What's Happening?
Select Portfolio Servicing, a major sub-prime mortgage servicer, has agreed to a $4.6 million settlement with the California Attorney General over allegations of violating mortgage servicing and debt collection laws during the COVID-19 pandemic. The settlement,
which is pending court approval, includes $1.6 million in civil penalties and $3 million in consumer relief. The company is also required to implement changes to ensure homeowners receive accurate information and support when seeking loan modifications and foreclosure-prevention alternatives. The California Department of Justice's investigation found that SPS failed to provide adequate information about COVID-19 forbearance plans and incorrectly informed borrowers about late fees during the pandemic.
Why It's Important?
This settlement highlights the ongoing challenges faced by homeowners during the pandemic and the importance of regulatory oversight in the mortgage servicing industry.
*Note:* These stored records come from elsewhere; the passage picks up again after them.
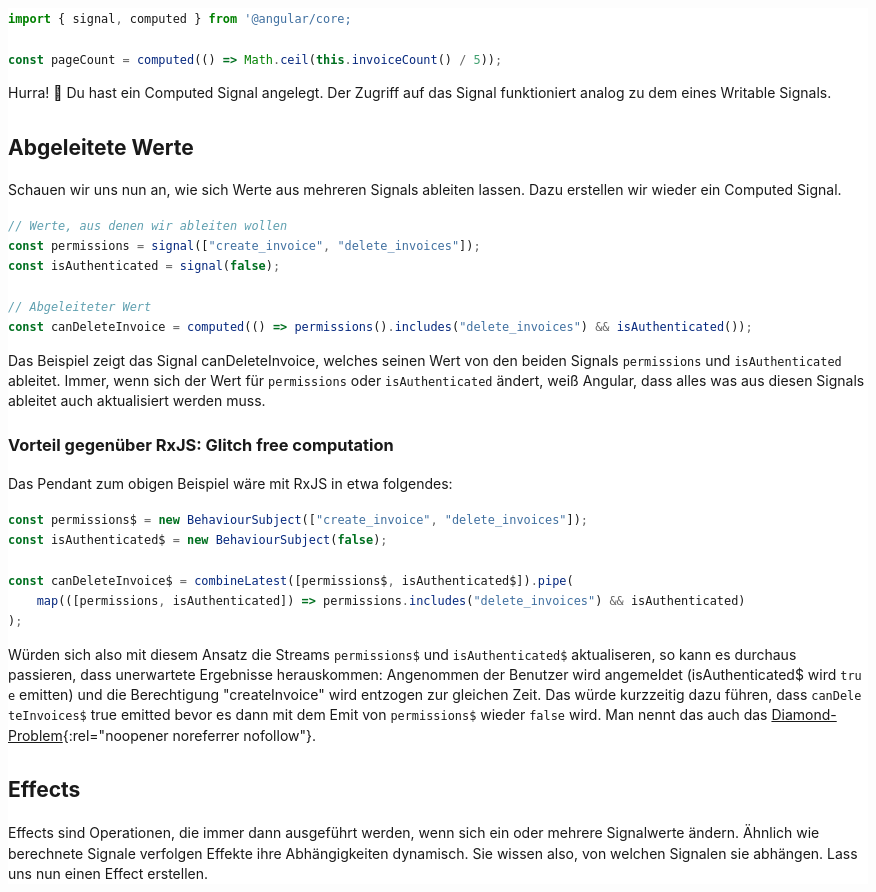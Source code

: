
 ```typescript
import { signal, computed } from '@angular/core;

const pageCount = computed(() => Math.ceil(this.invoiceCount() / 5));
```

Hurra! 🎉 Du hast ein Computed Signal angelegt. Der Zugriff auf das Signal funktioniert analog zu dem eines Writable Signals.

## Abgeleitete Werte

Schauen wir uns nun an, wie sich Werte aus mehreren Signals ableiten lassen. Dazu erstellen wir wieder ein Computed Signal.

```typescript
// Werte, aus denen wir ableiten wollen
const permissions = signal(["create_invoice", "delete_invoices"]);
const isAuthenticated = signal(false);

// Abgeleiteter Wert
const canDeleteInvoice = computed(() => permissions().includes("delete_invoices") && isAuthenticated());
```

Das Beispiel zeigt das Signal canDeleteInvoice, welches seinen Wert von den beiden Signals `permissions` und `isAuthenticated` ableitet. Immer, wenn sich der Wert für `permissions` oder `isAuthenticated` ändert, weiß Angular, dass alles was aus diesen Signals ableitet auch aktualisiert werden muss.

### Vorteil gegenüber RxJS: Glitch free computation

Das Pendant zum obigen Beispiel wäre mit RxJS in etwa folgendes:

```typescript
const permissions$ = new BehaviourSubject(["create_invoice", "delete_invoices"]);
const isAuthenticated$ = new BehaviourSubject(false);

const canDeleteInvoice$ = combineLatest([permissions$, isAuthenticated$]).pipe(
    map(([permissions, isAuthenticated]) => permissions.includes("delete_invoices") && isAuthenticated)
);
```

Würden sich also mit diesem Ansatz die Streams `permissions$` und `isAuthenticated$` aktualiseren, so kann es durchaus passieren, dass unerwartete Ergebnisse herauskommen: Angenommen der Benutzer wird angemeldet (isAuthenticated$ wird `true` emitten) und die Berechtigung "createInvoice" wird entzogen zur gleichen Zeit. Das würde kurzzeitig dazu führen, dass `canDeleteInvoices$` true emitted bevor es dann mit dem Emit von `permissions$` wieder `false` wird. Man nennt das auch das [Diamond-Problem](https://de.wikipedia.org/wiki/Diamond-Problem){:rel="noopener noreferrer nofollow"}.


## Effects

Effects sind Operationen, die immer dann ausgeführt werden, wenn sich ein oder mehrere Signalwerte ändern. Ähnlich wie berechnete Signale verfolgen Effekte ihre Abhängigkeiten dynamisch. Sie wissen also, von welchen Signalen sie abhängen. Lass uns nun einen Effect erstellen.

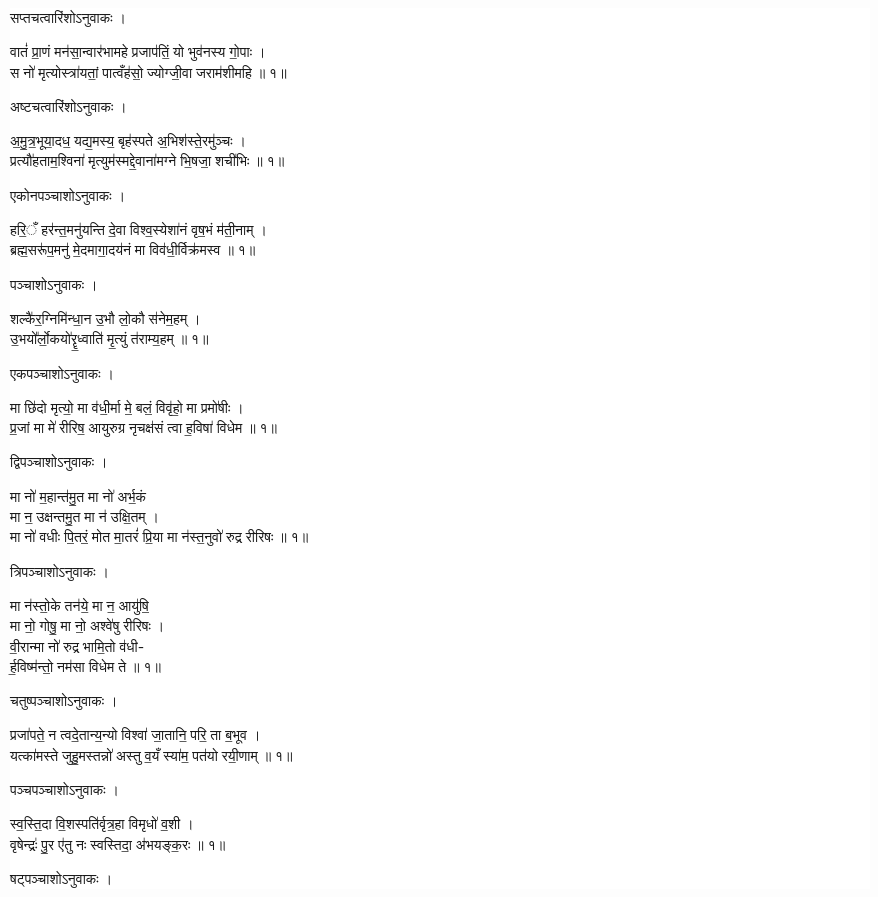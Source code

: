 सप्तचत्वारिंशोऽनुवाकः ।  
  
वातं॑ प्रा॒णं मन॑सा॒न्वार॑भामहे प्रजाप॑तिं॒ यो भुव॑नस्य गो॒पाः ।  
स नो॑ मृत्योस्त्रा॑यतां॒ पात्वँह॑सो॒ ज्योग्जी॒वा जराम॑शीमहि ॥ १॥  
  
अष्टचत्वारिंशोऽनुवाकः ।  
  
अ॒मु॒त्र॒भूया॒दध॒ यद्य॒मस्य॒ बृह॑स्पते अ॒भिश॑स्ते॒रमु॑ञ्चः ।  
प्रत्यौ॑हताम॒श्विना॑ मृत्युम॑स्मद्दे॒वाना॑मग्ने भि॒षजा॒ शची॑भिः ॥ १॥  
  
एकोनपञ्चाशोऽनुवाकः ।  
  
हरि॒ँ हर॑न्त॒मनु॑यन्ति दे॒वा विश्व॒स्येशा॑नं वृष॒भं म॑ती॒नाम् ।  
ब्रह्म॒सरू॑प॒मनु॑ मे॒दमागा॒दय॑नं मा विव॑धी॒र्विक्र॑मस्व ॥ १॥  
  
पञ्चाशोऽनुवाकः ।  
  
शल्कै॑र॒ग्निमि॑न्धा॒न उ॒भौ लो॒कौ स॑नेम॒हम् ।  
उ॒भयो᳚र्लो॒कयो॑रॄ॒ध्वाति॑ मृ॒त्युं त॑राम्य॒हम् ॥ १॥  
  
एकपञ्चाशोऽनुवाकः ।  
  
मा छि॑दो मृत्यो॒ मा व॑धी॒र्मा मे॒ बलं॒ विवृ॑हो॒ मा प्रमो॑षीः ।  
प्र॒जां मा मे॑ रीरिष॒ आयुरुग्र नृचक्ष॑सं त्वा ह॒विषा॑ विधेम ॥ १॥  
  
द्विपञ्चाशोऽनुवाकः ।  
  
मा नो॑ म॒हान्त॑मु॒त मा नो॑ अर्भ॒कं   
मा न॒ उक्षन्तमु॒त मा न॑ उक्षि॒तम् ।  
मा नो॑ वधीः पि॒तरं॒ मोत मा॒तरं॑ प्रि॒या मा न॑स्त॒नुवो॑ रुद्र रीरिषः ॥ १॥  
  
त्रिपञ्चाशोऽनुवाकः ।  
  
मा न॑स्तो॒के तन॑ये॒ मा न॒ आयु॑षि॒   
मा नो॒ गोषु॒ मा नो॒ अश्वे॑षु रीरिषः ।  
वी॒रान्मा नो॑ रुद्र भामि॒तो व॑धी-  
र्ह॒विष्म॑न्तो॒ नम॑सा विधेम ते ॥ १॥  
  
चतुष्पञ्चाशोऽनुवाकः ।  
  
प्रजा॑पते॒ न त्वदे॒तान्य॒न्यो विश्वा॑ जा॒तानि॒ परि॒ ता ब॒भूव ।  
यत्का॑मस्ते जुहु॒मस्तन्नो॑ अस्तु व॒यँ स्या॑म॒ पत॑यो रयी॒णाम् ॥ १॥  
  
पञ्चपञ्चाशोऽनुवाकः ।  
  
स्व॒स्ति॒दा वि॒शस्पति॑र्वृत्र॒हा विमृधो॑ व॒शी ।  
वृषेन्द्रः॑ पु॒र ए॑तु नः स्वस्तिदा॒ अ॑भयङ्क॒रः ॥ १॥  
  
षट्पञ्चाशोऽनुवाकः ।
The enforcement of California's Homeowner Bill of Rights aims to protect homeowners from unfair foreclosure practices and ensure they have access to necessary support. The case underscores the need for mortgage servicers to adhere to legal standards and provide transparent communication to borrowers, especially during times of financial hardship. The outcome of this settlement could influence future regulatory actions and set a precedent for how similar cases are handled.
What's Next?
Following the settlement, Select Portfolio Servicing will need to implement the agreed-upon changes to its practices. The California Attorney General's office may continue to monitor compliance and take further action if necessary. This case may prompt other states to review their own mortgage servicing regulations and consider similar enforcement actions. Homeowners and consumer advocacy groups will likely continue to push for stronger protections and oversight in the mortgage industry to prevent future violations.